Fachnewsletter
Europas Schande: „Triton“ soll „Mare Nostrum“ ersetzen
Durch die italienische Operation Mare Nostrum konnten seit Oktober 2013 bereits über 130.000 Flüchtlinge im zentralen Mittelmeer gerettet werden. Trotzdem starben seit Jahresbeginn mehr als 3.000 Menschen bei dem Versuch Europa zu erreichen. Den dramatischen Todeszahlen zum Trotz wird die Rettungsoperation nicht ausgeweitet, sondern bis Ende Jahr eingestellt. Die europäischen Regierungen hatten sich strikt geweigert, Mittel zur Verfügung zu stellen, um Mare Nostrum in eine europäische Seenotrettung zu überführen und Italien finanziell zu entlasten.

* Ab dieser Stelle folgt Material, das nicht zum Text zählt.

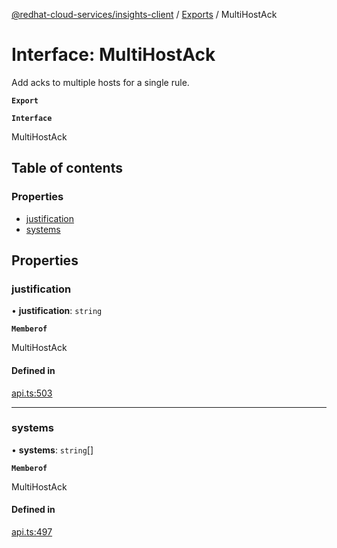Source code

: [@redhat-cloud-services/insights-client](../README.md) / [Exports](../modules.md) / MultiHostAck

# Interface: MultiHostAck

Add acks to multiple hosts for a single rule.

**`Export`**

**`Interface`**

MultiHostAck

## Table of contents

### Properties

- [justification](MultiHostAck.md#justification)
- [systems](MultiHostAck.md#systems)

## Properties

### justification

• **justification**: `string`

**`Memberof`**

MultiHostAck

#### Defined in

[api.ts:503](https://github.com/mkholjuraev/javascript-clients/blob/master/packages/insights/api.ts#L503)

___

### systems

• **systems**: `string`[]

**`Memberof`**

MultiHostAck

#### Defined in

[api.ts:497](https://github.com/mkholjuraev/javascript-clients/blob/master/packages/insights/api.ts#L497)
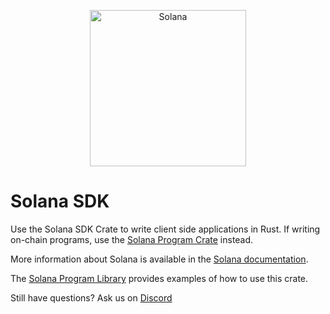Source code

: <p align="center">
  <a href="https://solana.com">
    <img alt="Solana" src="https://i.imgur.com/IKyzQ6T.png" width="250" />
  </a>
</p>

# Solana SDK

Use the Solana SDK Crate to write client side applications in Rust.  If writing on-chain programs, use the [Solana Program Crate](https://crates.io/crates/miraland-program) instead.

More information about Solana is available in the [Solana documentation](https://docs.solana.com/).

The [Solana Program Library](https://github.com/solana-labs/miraland-program-library) provides examples of how to use this crate.

Still have questions?  Ask us on [Discord](https://discordapp.com/invite/pquxPsq)
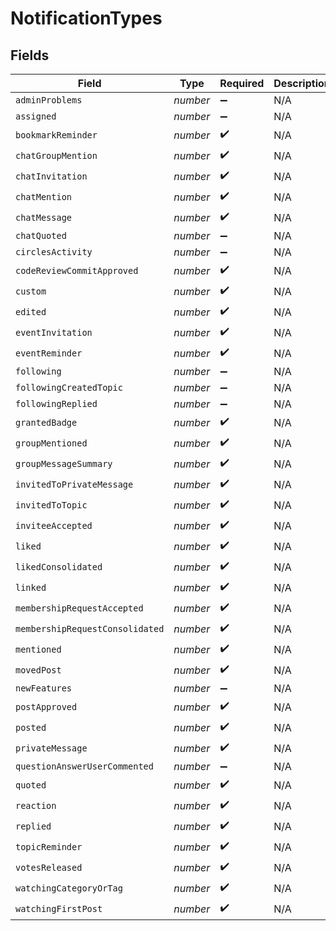 # NotificationTypes


## Fields

| Field                           | Type                            | Required                        | Description                     |
| ------------------------------- | ------------------------------- | ------------------------------- | ------------------------------- |
| `adminProblems`                 | *number*                        | :heavy_minus_sign:              | N/A                             |
| `assigned`                      | *number*                        | :heavy_minus_sign:              | N/A                             |
| `bookmarkReminder`              | *number*                        | :heavy_check_mark:              | N/A                             |
| `chatGroupMention`              | *number*                        | :heavy_check_mark:              | N/A                             |
| `chatInvitation`                | *number*                        | :heavy_check_mark:              | N/A                             |
| `chatMention`                   | *number*                        | :heavy_check_mark:              | N/A                             |
| `chatMessage`                   | *number*                        | :heavy_check_mark:              | N/A                             |
| `chatQuoted`                    | *number*                        | :heavy_minus_sign:              | N/A                             |
| `circlesActivity`               | *number*                        | :heavy_minus_sign:              | N/A                             |
| `codeReviewCommitApproved`      | *number*                        | :heavy_check_mark:              | N/A                             |
| `custom`                        | *number*                        | :heavy_check_mark:              | N/A                             |
| `edited`                        | *number*                        | :heavy_check_mark:              | N/A                             |
| `eventInvitation`               | *number*                        | :heavy_check_mark:              | N/A                             |
| `eventReminder`                 | *number*                        | :heavy_check_mark:              | N/A                             |
| `following`                     | *number*                        | :heavy_minus_sign:              | N/A                             |
| `followingCreatedTopic`         | *number*                        | :heavy_minus_sign:              | N/A                             |
| `followingReplied`              | *number*                        | :heavy_minus_sign:              | N/A                             |
| `grantedBadge`                  | *number*                        | :heavy_check_mark:              | N/A                             |
| `groupMentioned`                | *number*                        | :heavy_check_mark:              | N/A                             |
| `groupMessageSummary`           | *number*                        | :heavy_check_mark:              | N/A                             |
| `invitedToPrivateMessage`       | *number*                        | :heavy_check_mark:              | N/A                             |
| `invitedToTopic`                | *number*                        | :heavy_check_mark:              | N/A                             |
| `inviteeAccepted`               | *number*                        | :heavy_check_mark:              | N/A                             |
| `liked`                         | *number*                        | :heavy_check_mark:              | N/A                             |
| `likedConsolidated`             | *number*                        | :heavy_check_mark:              | N/A                             |
| `linked`                        | *number*                        | :heavy_check_mark:              | N/A                             |
| `membershipRequestAccepted`     | *number*                        | :heavy_check_mark:              | N/A                             |
| `membershipRequestConsolidated` | *number*                        | :heavy_check_mark:              | N/A                             |
| `mentioned`                     | *number*                        | :heavy_check_mark:              | N/A                             |
| `movedPost`                     | *number*                        | :heavy_check_mark:              | N/A                             |
| `newFeatures`                   | *number*                        | :heavy_minus_sign:              | N/A                             |
| `postApproved`                  | *number*                        | :heavy_check_mark:              | N/A                             |
| `posted`                        | *number*                        | :heavy_check_mark:              | N/A                             |
| `privateMessage`                | *number*                        | :heavy_check_mark:              | N/A                             |
| `questionAnswerUserCommented`   | *number*                        | :heavy_minus_sign:              | N/A                             |
| `quoted`                        | *number*                        | :heavy_check_mark:              | N/A                             |
| `reaction`                      | *number*                        | :heavy_check_mark:              | N/A                             |
| `replied`                       | *number*                        | :heavy_check_mark:              | N/A                             |
| `topicReminder`                 | *number*                        | :heavy_check_mark:              | N/A                             |
| `votesReleased`                 | *number*                        | :heavy_check_mark:              | N/A                             |
| `watchingCategoryOrTag`         | *number*                        | :heavy_check_mark:              | N/A                             |
| `watchingFirstPost`             | *number*                        | :heavy_check_mark:              | N/A                             |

Nun soll eine Operation der EU-Grenzschutzagentur Frontex mit Namen Triton als Ersatz eingesetzt werden. Die aktuell diskutierten Pläne lassen das Schlimmste befürchten: Statt mehr Seenotrettung droht ein starker Fokus auf Grenzkontrolle und Abwehr. Frontex-Interimsdirektor Gil Arias bestätigte bereits bei seiner Präsentation der neuen Operation vor dem Europaparlament am 4. September 2014: „Weder die Mission, noch die Ressourcen erlauben ein Ersetzen“. Dies bestätigt auch der folgende Vergleich der beiden Operationen, der unter anderem auf internen EU-Dokumenten beruht: Die Finanzierung der Operation Triton wird deutlich unter den für die italienische Operation verausgabten Mitteln liegen. Nach Angaben von Frontex sollen sich die Kosten auf rund 2,8 Millionen Euro monatlich belaufen. Mare Nostrum hatte ein monatliches Budget von ca. 9 Millionen Euro. Schiffe, Hubschrauber, Personal und Technik für Mare Nostrum wurden von der italienischen Marine und Küstenwache gestellt. Frontex hat jedoch kein eigenes Gerät und hat daher die EU-Mitgliedsstaaten gebeten dieses zur Verfügung zu stellen. Außerdem soll das Einsatzgebiet verkleinert werden: Während Mare Nostrum bis in die libyschen Gewässer Rettungsaktionen vornahm, soll Triton nur bis etwa 30 Seemeilen vor der italienischen Küste und vor Lampedusa patrouillieren. Mare Nostrum ist demgegenüber in der Vergangenheit bis nahe an die libysche Küste herangefahren, die knapp 160 Seemeilen von Lampedusa entfernt ist. Das Rettungsgebiet wird also drastisch verkleinert: Noch mehr Tote sind die absehbare Folge. Zentral ist jedoch vor allem: Mare Nostrum ist vorrangig eine Seenotrettungsoperation. Die Rettung von Flüchtlingen ist bei Triton nur noch ein Nebeneffekt. Die Bundesregierung drückt dies so aus: Triton sei eine Operation zum Schutz und zur Überwachung der Außengrenzen die auch „Kapazitäten zur Seenotrettung“ hat. Deutlicher ist dort Frontex selbst: Laut Interimsdirektor Gil Arias bestehe ein „fundamentaler Unterschied“ zwischen Triton und Mare Nostrum. Während letztere eine „Such- und Rettungsoperation“ sei, fokussiere Triton auf „Grenzkontrollen“.